____ DATA FOR THE TASK
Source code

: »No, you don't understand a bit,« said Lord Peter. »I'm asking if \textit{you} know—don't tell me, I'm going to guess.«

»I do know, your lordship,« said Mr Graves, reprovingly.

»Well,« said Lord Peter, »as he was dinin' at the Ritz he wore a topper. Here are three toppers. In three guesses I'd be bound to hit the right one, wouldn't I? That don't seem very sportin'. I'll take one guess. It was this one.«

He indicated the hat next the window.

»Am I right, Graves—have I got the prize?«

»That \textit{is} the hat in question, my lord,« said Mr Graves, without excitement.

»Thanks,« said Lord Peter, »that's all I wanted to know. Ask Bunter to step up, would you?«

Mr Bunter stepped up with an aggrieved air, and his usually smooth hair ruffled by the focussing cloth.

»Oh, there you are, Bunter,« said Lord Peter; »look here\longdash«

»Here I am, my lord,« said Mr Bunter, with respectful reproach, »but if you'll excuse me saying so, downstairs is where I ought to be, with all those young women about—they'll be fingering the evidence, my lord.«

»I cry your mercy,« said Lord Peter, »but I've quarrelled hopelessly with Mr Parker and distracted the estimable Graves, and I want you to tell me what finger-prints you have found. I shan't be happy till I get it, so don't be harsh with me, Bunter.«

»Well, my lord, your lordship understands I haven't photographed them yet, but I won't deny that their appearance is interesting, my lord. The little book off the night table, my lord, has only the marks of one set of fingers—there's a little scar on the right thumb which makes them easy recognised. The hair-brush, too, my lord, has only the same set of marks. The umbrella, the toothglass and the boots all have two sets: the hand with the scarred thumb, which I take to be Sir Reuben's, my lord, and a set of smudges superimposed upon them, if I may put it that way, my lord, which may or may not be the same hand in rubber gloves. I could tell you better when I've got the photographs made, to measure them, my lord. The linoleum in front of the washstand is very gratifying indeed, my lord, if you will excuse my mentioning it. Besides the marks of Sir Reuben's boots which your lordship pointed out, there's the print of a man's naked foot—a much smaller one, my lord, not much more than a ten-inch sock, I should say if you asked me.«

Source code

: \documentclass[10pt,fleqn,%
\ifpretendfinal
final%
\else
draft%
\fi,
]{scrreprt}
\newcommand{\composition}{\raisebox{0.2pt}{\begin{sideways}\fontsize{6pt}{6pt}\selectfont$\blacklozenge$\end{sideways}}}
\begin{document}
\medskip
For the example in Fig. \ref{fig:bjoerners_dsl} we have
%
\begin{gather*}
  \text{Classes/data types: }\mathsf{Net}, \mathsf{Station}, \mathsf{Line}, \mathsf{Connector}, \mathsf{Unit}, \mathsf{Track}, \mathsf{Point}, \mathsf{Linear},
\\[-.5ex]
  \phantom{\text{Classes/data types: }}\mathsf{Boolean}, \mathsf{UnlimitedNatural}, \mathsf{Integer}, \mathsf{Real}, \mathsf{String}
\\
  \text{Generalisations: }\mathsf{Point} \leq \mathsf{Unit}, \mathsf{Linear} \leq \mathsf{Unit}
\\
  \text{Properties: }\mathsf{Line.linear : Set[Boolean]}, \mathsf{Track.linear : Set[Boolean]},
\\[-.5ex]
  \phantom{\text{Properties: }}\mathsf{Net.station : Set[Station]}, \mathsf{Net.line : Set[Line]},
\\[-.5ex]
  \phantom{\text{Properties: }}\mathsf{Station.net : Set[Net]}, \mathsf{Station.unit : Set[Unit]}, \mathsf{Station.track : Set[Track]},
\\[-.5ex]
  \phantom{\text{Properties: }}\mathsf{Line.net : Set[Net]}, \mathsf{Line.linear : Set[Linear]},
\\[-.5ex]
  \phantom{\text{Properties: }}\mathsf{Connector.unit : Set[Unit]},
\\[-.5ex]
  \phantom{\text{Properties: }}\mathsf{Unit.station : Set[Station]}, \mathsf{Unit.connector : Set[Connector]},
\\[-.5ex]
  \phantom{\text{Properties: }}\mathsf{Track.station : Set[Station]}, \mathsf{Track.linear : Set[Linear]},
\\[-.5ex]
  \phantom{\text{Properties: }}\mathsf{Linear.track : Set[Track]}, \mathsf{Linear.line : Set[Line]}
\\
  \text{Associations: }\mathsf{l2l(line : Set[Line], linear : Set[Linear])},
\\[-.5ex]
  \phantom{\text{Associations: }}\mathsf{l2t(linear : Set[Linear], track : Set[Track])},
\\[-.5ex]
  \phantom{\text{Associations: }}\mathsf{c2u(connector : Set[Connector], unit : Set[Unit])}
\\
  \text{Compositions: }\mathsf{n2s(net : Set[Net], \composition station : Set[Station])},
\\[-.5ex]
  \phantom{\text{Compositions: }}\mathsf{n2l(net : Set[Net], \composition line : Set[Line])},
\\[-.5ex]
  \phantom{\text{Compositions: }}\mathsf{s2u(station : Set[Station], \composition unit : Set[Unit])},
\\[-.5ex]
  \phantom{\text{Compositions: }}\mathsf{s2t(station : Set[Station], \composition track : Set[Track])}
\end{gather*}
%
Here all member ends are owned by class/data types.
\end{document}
________
The answer should be an exact reproduction of all the entries.

Source code

: »No, you don't understand a bit,« said Lord Peter. »I'm asking if \textit{you} know—don't tell me, I'm going to guess.«

»I do know, your lordship,« said Mr Graves, reprovingly.

»Well,« said Lord Peter, »as he was dinin' at the Ritz he wore a topper. Here are three toppers. In three guesses I'd be bound to hit the right one, wouldn't I? That don't seem very sportin'. I'll take one guess. It was this one.«

He indicated the hat next the window.

»Am I right, Graves—have I got the prize?«

»That \textit{is} the hat in question, my lord,« said Mr Graves, without excitement.

»Thanks,« said Lord Peter, »that's all I wanted to know. Ask Bunter to step up, would you?«

Mr Bunter stepped up with an aggrieved air, and his usually smooth hair ruffled by the focussing cloth.

»Oh, there you are, Bunter,« said Lord Peter; »look here\longdash«

»Here I am, my lord,« said Mr Bunter, with respectful reproach, »but if you'll excuse me saying so, downstairs is where I ought to be, with all those young women about—they'll be fingering the evidence, my lord.«

»I cry your mercy,« said Lord Peter, »but I've quarrelled hopelessly with Mr Parker and distracted the estimable Graves, and I want you to tell me what finger-prints you have found. I shan't be happy till I get it, so don't be harsh with me, Bunter.«

»Well, my lord, your lordship understands I haven't photographed them yet, but I won't deny that their appearance is interesting, my lord. The little book off the night table, my lord, has only the marks of one set of fingers—there's a little scar on the right thumb which makes them easy recognised. The hair-brush, too, my lord, has only the same set of marks. The umbrella, the toothglass and the boots all have two sets: the hand with the scarred thumb, which I take to be Sir Reuben's, my lord, and a set of smudges superimposed upon them, if I may put it that way, my lord, which may or may not be the same hand in rubber gloves. I could tell you better when I've got the photographs made, to measure them, my lord. The linoleum in front of the washstand is very gratifying indeed, my lord, if you will excuse my mentioning it. Besides the marks of Sir Reuben's boots which your lordship pointed out, there's the print of a man's naked foot—a much smaller one, my lord, not much more than a ten-inch sock, I should say if you asked me.«

Source code

: \documentclass[10pt,fleqn,%
\ifpretendfinal
final%
\else
draft%
\fi,
]{scrreprt}
\newcommand{\composition}{\raisebox{0.2pt}{\begin{sideways}\fontsize{6pt}{6pt}\selectfont$\blacklozenge$\end{sideways}}}
\begin{document}
\medskip
For the example in Fig. \ref{fig:bjoerners_dsl} we have
%
\begin{gather*}
  \text{Classes/data types: }\mathsf{Net}, \mathsf{Station}, \mathsf{Line}, \mathsf{Connector}, \mathsf{Unit}, \mathsf{Track}, \mathsf{Point}, \mathsf{Linear},
\\[-.5ex]
  \phantom{\text{Classes/data types: }}\mathsf{Boolean}, \mathsf{UnlimitedNatural}, \mathsf{Integer}, \mathsf{Real}, \mathsf{String}
\\
  \text{Generalisations: }\mathsf{Point} \leq \mathsf{Unit}, \mathsf{Linear} \leq \mathsf{Unit}
\\
  \text{Properties: }\mathsf{Line.linear : Set[Boolean]}, \mathsf{Track.linear : Set[Boolean]},
\\[-.5ex]
  \phantom{\text{Properties: }}\mathsf{Net.station : Set[Station]}, \mathsf{Net.line : Set[Line]},
\\[-.5ex]
  \phantom{\text{Properties: }}\mathsf{Station.net : Set[Net]}, \mathsf{Station.unit : Set[Unit]}, \mathsf{Station.track : Set[Track]},
\\[-.5ex]
  \phantom{\text{Properties: }}\mathsf{Line.net : Set[Net]}, \mathsf{Line.linear : Set[Linear]},
\\[-.5ex]
  \phantom{\text{Properties: }}\mathsf{Connector.unit : Set[Unit]},
\\[-.5ex]
  \phantom{\text{Properties: }}\mathsf{Unit.station : Set[Station]}, \mathsf{Unit.connector : Set[Connector]},
\\[-.5ex]
  \phantom{\text{Properties: }}\mathsf{Track.station : Set[Station]}, \mathsf{Track.linear : Set[Linear]},
\\[-.5ex]
  \phantom{\text{Properties: }}\mathsf{Linear.track : Set[Track]}, \mathsf{Linear.line : Set[Line]}
\\
  \text{Associations: }\mathsf{l2l(line : Set[Line], linear : Set[Linear])},
\\[-.5ex]
  \phantom{\text{Associations: }}\mathsf{l2t(linear : Set[Linear], track : Set[Track])},
\\[-.5ex]
  \phantom{\text{Associations: }}\mathsf{c2u(connector : Set[Connector], unit : Set[Unit])}
\\
  \text{Compositions: }\mathsf{n2s(net : Set[Net], \composition station : Set[Station])},
\\[-.5ex]
  \phantom{\text{Compositions: }}\mathsf{n2l(net : Set[Net], \composition line : Set[Line])},
\\[-.5ex]
  \phantom{\text{Compositions: }}\mathsf{s2u(station : Set[Station], \composition unit : Set[Unit])},
\\[-.5ex]
  \phantom{\text{Compositions: }}\mathsf{s2t(station : Set[Station], \composition track : Set[Track])}
\end{gather*}
%
Here all member ends are owned by class/data types.
\end{document}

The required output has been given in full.